Was it coincidence or fate that made us stumble in there four years ago? Chalus was not our village, but it has a lot of history and there's something compelling about it even though it's pretty dead. You get the feeling, walking around, that once upon a time there was a lot going on in. We walked into the bar called "Lawrence d'Arabie" that had an almost Moroccan feel, with colored lamps and bamboo furniture, and I think we heard a record by Nick Cave or Tom Waits or even Alan Vega playing. Now the chances of that happening in a tiny village deep in rural France are very very slim but I had no way of knowing that back then - I thought hipsters were everywhere! Not hipsters in the derogatory sense but people into interesting music, into the world, new things, old things. By the time we walked out we had arranged our first local gig, and we ended up playing there a lot over the last couple of years.

Completely wood and stone inside, the sound was difficult. In winter I had to play next to a huge roaring fireplace, and the right corner of the stage area was also the entrance to the toilet. Sometimes people sat in front of us grimacing and sticking their fingers in their ears (for two sets) and every time the pizza oven upstairs kicked in my keyboard would cut out.

But when we played, friends and acquaintances and visitors and locals would come see us. It felt like we were most of us in it together, and by the time we got to Dancing With Joey Ramone or Round or Take The Cash, we had usually gotten somewhere - we'd changed the atmosphere of a tiny spot in the middle of France.

Sometimes I didn't want to play there, I wanted somewhere bigger, better, grander or at least somewhere without such a good view of a toilet door. But it's where Eric and I really learned to play together, to work together, like soldiers in a foxhole, or window washers up on the side of a building - keeping the balance, looking out for the other guy, if one of us goes down we both do.

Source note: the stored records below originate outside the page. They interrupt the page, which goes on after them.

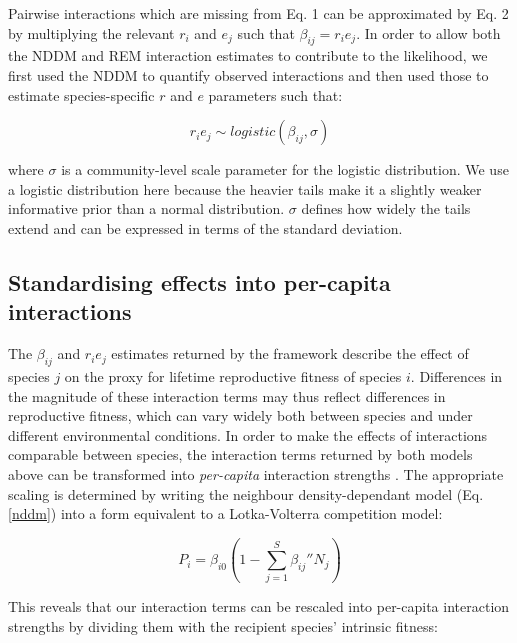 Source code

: \documentclass[a4,12pt]{article}
\begin{document}
\begin{itemize}
        Pairwise interactions which are missing from Eq. 1 can be approximated by Eq. 2 by multiplying the relevant $r_{i}$ and $e_{j}$ such that $\beta_{ij} = r_{i} e_{j}$. In order to allow both the NDDM and REM interaction estimates to contribute to the likelihood, we first used the NDDM to quantify observed interactions and then used those to estimate species-specific $r$ and $e$ parameters such that: 
    
        \begin{equation}
        r_i e_j \sim logistic \left ( \beta_{ij}, \sigma \right )
        \label{unrealised}
        \end{equation}
    
        where $\sigma$ is a community-level scale parameter for the logistic distribution. We use a logistic distribution here because the heavier tails make it a slightly weaker informative prior than a normal distribution. $\sigma$ defines how widely the tails extend and can be expressed in terms of the standard deviation. 

    \subsection{Standardising effects into per-capita interactions}

        The $\beta_{ij}$ and $r_i e_j$ estimates returned by the framework describe the effect of species $j$ on the proxy for lifetime reproductive fitness of species $i$. Differences in the magnitude of these interaction terms may thus reflect differences in reproductive fitness, which can vary widely both between species and under different environmental conditions. In order to make the effects of interactions comparable between species, the interaction terms returned by both models above can be transformed into \textit{per-capita} interaction strengths \parencite{Godoy2014, Bimler2018}. The appropriate scaling is determined by writing the neighbour density-dependant model (Eq. \ref{nddm}) into a form equivalent to a Lotka-Volterra competition model: 

        \begin{equation}
        P_{i} = \beta_{i0} \left ( 1 - \sum_{j=1}^{S} {\beta_{ij}}'' N_{j} \right )
        \label{LVform}
        \end{equation}

        This reveals that our interaction terms can be rescaled into per-capita interaction strengths by dividing them with the recipient species' intrinsic fitness:  


\end{itemize}
\end{document}
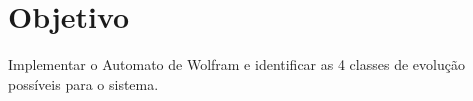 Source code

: 
\section{Objetivo}

Implementar o Automato de Wolfram e identificar as 4 classes de evolução
possíveis para o sistema.
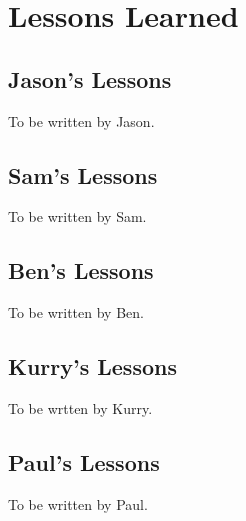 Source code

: \documentclass{book}
\begin{document}
\section{Lessons Learned}
\label{sec:lessons}

\subsection{Jason's Lessons}
\label{sub:jasons-lessons}

To be written by Jason.

\subsection{Sam's Lessons}
\label{sub:sams-lessons}

To be written by Sam.

\subsection{Ben's Lessons}
\label{sub:bens-lessons}

To be written by Ben.

\subsection{Kurry's Lessons}
\label{sub:kurrys-lessons}

To be wrtten by Kurry.

\subsection{Paul's Lessons}
\label{sub:pauls-lessons}

To be written by Paul.

\appendix
\end{document}
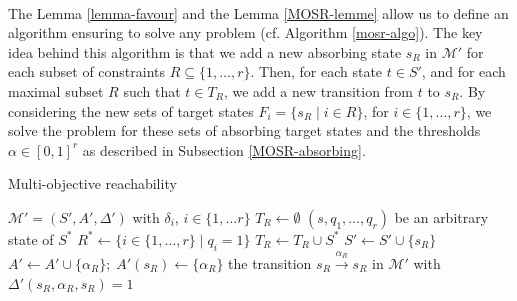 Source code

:   $ $\\

The Lemma \ref{lemma-favour} and the Lemma \ref{MOSR-lemme} allow us to define an algorithm ensuring to solve any \MOSR{} problem (cf. Algorithm \ref{mosr-algo}). The key idea behind this algorithm is that we add a new absorbing state $s_R$ in $\mathcal{M'}$ for each subset of constraints $R \subseteq \{1, \dots, r\}$.
Then, for each state $t \in S'$, and for each maximal subset $R$ such that $t \in T_R$, we add a new transition from $t$ to $s_R$.
By considering the new sets of target states $F_i = \{ s_R \; | \; i \in R\}$, for $i \in \{1, \dots, r\}$,
we solve the \MOSR{} problem for these sets of absorbing target states and the thresholds $\alpha \in [0,1]^r$ as described in Subsection \ref{MOSR-absorbing}.

\begin{algorithm}[h!]
\caption{Multi-objective reachability}\label{mosr-algo}
\begin{algorithmic}[1]
 $\mathcal{M}'=(S', A', \Delta')$ with $\delta_i$, ${i \in \{1, \dots r\}}$
  \STATE $T_R \leftarrow \emptyset$
\ENDFOR
{}
   $(s, q_1, \dots, q_r)$ be an arbitrary state of $S^*$
  \STATE $R^* \leftarrow \{ i \in \{1, \dots, r\} \; | \; q_i = 1 \}$
    \STATE $T_R \leftarrow T_R \cup S^*$
  \ENDFOR
\ENDFOR
{}
  \STATE $S' \leftarrow S' \cup \{s_R\}$
  \STATE $A' \leftarrow A' \cup \{\alpha_R\} ; \; A'(s_R) \leftarrow \{\alpha_R\}$
   the transition $s_R \xrightarrow{\alpha_R}s_R$ in $\mathcal{M'}$ with $\Delta'(s_R, \alpha_R, s_R) = 1$
\ENDFOR

\end{algorithmic}
\end{algorithm}
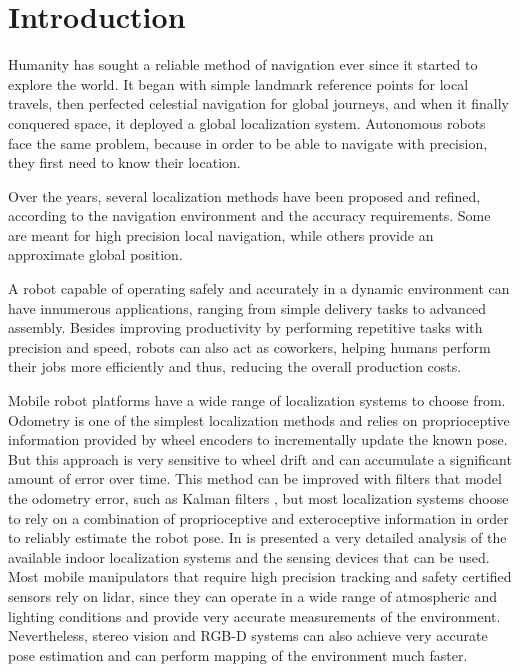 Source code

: \section{Introduction}\label{sec:introduction}

Humanity has sought a reliable method of navigation ever since it started to explore the world. It began with simple landmark reference points for local travels, then perfected celestial navigation for global journeys, and when it finally conquered space, it deployed a global localization system. Autonomous robots face the same problem, because in order to be able to navigate with precision, they first need to know their location.

Over the years, several localization methods have been proposed and refined, according to the navigation environment and the accuracy requirements. Some are meant for high precision local navigation, while others provide an approximate global position.

A robot capable of operating safely and accurately in a dynamic environment can have innumerous applications, ranging from simple delivery tasks to advanced assembly. Besides improving productivity by performing repetitive tasks with precision and speed, robots can also act as coworkers, helping humans perform their jobs more efficiently and thus, reducing the overall production costs.

Mobile robot platforms have a wide range of localization systems to choose from. Odometry is one of the simplest localization methods and relies on proprioceptive information provided by wheel encoders to incrementally update the known pose. But this approach is very sensitive to wheel drift and can accumulate a significant amount of error over time. This method can be improved with filters that model the odometry error, such as Kalman filters \cite{Wan2002}, but most localization systems choose to rely on a combination of proprioceptive and exteroceptive information in order to reliably estimate the robot pose. In \cite{Mautz2012} is presented a very detailed analysis of the available indoor localization systems and the sensing devices that can be used. Most mobile manipulators that require high precision tracking and safety certified sensors rely on \gls{lidar}, since they can operate in a wide range of atmospheric and lighting conditions and provide very accurate measurements of the environment. Nevertheless, stereo vision and RGB-D systems can also achieve very accurate pose estimation and can perform mapping of the environment much faster.

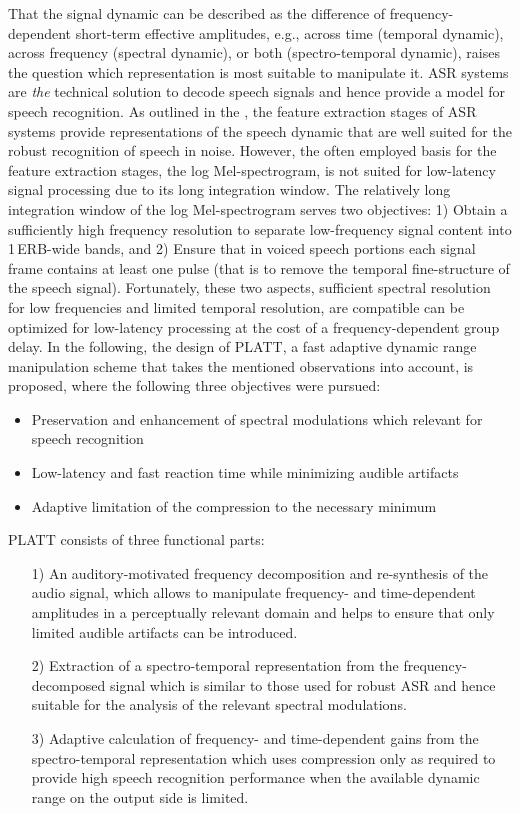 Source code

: \documentclass[10pt,a4paper,twocolumn]{article}
\begin{document}
That the signal dynamic can be described as the difference of frequency-dependent short-term effective amplitudes, e.g., across time (temporal dynamic), across frequency (spectral dynamic), or both (spectro-temporal dynamic), raises the question which representation is most suitable to manipulate it.
%
ASR systems are \emph{the} technical solution to decode speech signals and hence provide a model for speech recognition.
%
As outlined in the , the feature extraction stages of ASR systems provide representations of the speech dynamic that are well suited for the robust recognition of speech in noise.
%
However, the often employed basis for the feature extraction stages, the log Mel-spectrogram, is not suited for low-latency signal processing due to its long integration window.
%
The relatively long integration window of the log Mel-spectrogram serves two objectives: 1) Obtain a sufficiently high frequency resolution to separate low-frequency signal content into 1\,ERB-wide bands, and 2) Ensure that in voiced speech portions each signal frame contains at least one pulse (that is to remove the temporal fine-structure of the speech signal).
%
Fortunately, these two aspects, sufficient spectral resolution for low frequencies and limited temporal resolution, are compatible can be optimized for low-latency processing at the cost of a frequency-dependent group delay.
%
In the following, the design of PLATT, a fast adaptive dynamic range manipulation scheme that takes the mentioned observations into account, is proposed, where the following three objectives were pursued:
\begin{itemize}
	\item Preservation and enhancement of spectral modulations which relevant for speech recognition
	\item Low-latency and fast reaction time while minimizing audible artifacts
	\item Adaptive limitation of the compression to the necessary minimum
\end{itemize}
%
PLATT consists of three functional parts:
\begin{itemize}
	\item[1)] An auditory-motivated frequency decomposition and re-synthesis of the audio signal, which allows to manipulate frequency- and time-dependent amplitudes in a perceptually relevant domain and helps to ensure that only limited audible artifacts can be introduced.
	\item[2)] Extraction of a spectro-temporal representation from the frequency-decomposed signal which is similar to those used for robust ASR and hence suitable for the analysis of the relevant spectral modulations.
	\item[3)] Adaptive calculation of frequency- and time-dependent gains from the spectro-temporal representation which uses compression only as required to provide high speech recognition performance when the available dynamic range on the output side is limited.
\end{itemize}
\end{document}
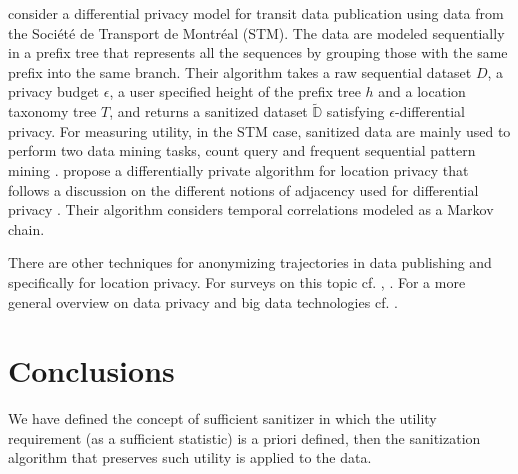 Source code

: \documentclass[times,twocolumn,final,authoryear]{elsarticle}
\begin{document}
\cite{Chen:2012} consider a differential privacy model for transit data publication using data from the Soci\'{e}t\'{e} de Transport de Montr\'{e}al (STM). 
The data are modeled sequentially in a prefix tree that represents all the sequences by grouping those with the same prefix into the same branch.
Their algorithm takes a raw sequential dataset $D$, a privacy budget $\epsilon$, a user specified height of the prefix tree $h$ and a location taxonomy tree $T$, and returns a sanitized dataset $\widetilde{\mathbb{D}}$ satisfying $\epsilon$-differential privacy.
For measuring utility, in the STM case, sanitized data are mainly used to perform two
data mining tasks, count query and frequent sequential pattern mining \citep{Agrawal:1995}.
\cite{Xiao:2015} propose a differentially private algorithm for location privacy that follows a discussion on the different notions of adjacency used for  differential privacy \cite{Chatzik:2013,Kifer:2011}.
Their algorithm considers temporal correlations modeled as a Markov chain.

{\color{blue}
There are other techniques for anonymizing trajectories in data publishing and specifically for
location privacy. For surveys on this topic cf. \cite{Fiore:2019}, \cite{Primault:2019}.
For a more general overview on data privacy and big data technologies cf. \cite{Torra:book}}.  
\section{Conclusions}\label{Sec:conclusions}
We have defined the concept of sufficient sanitizer in which the utility requirement (as a sufficient statistic) is a priori defined, then the sanitization algorithm that preserves such utility is applied to the data.
\end{document}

I didn't think about any of this when we were sitting there last night. I just thought about how...dull the place seemed. Music kept at a barely audible level, an ipod shuffle, nothing that would put anyone off. No familiar faces, a decent meal with a sincere attempt to do everything correctly. I went in the bathroom, a tiny medieval closet under the stairs and thought of all the nights I'd gone in there after playing to wipe the eyeliner and mascara off from under my eyes. I'd go to the bar and there was always a glass of cognac there for me. Marquee Moon would come on, somebody pushing the volume up. Nico - a lanky dark Frenchman in a well-cut velvet suit jacket - would hug me and start shouting Amy! Eric! Amy! Eric! Le meilleur groupe en France!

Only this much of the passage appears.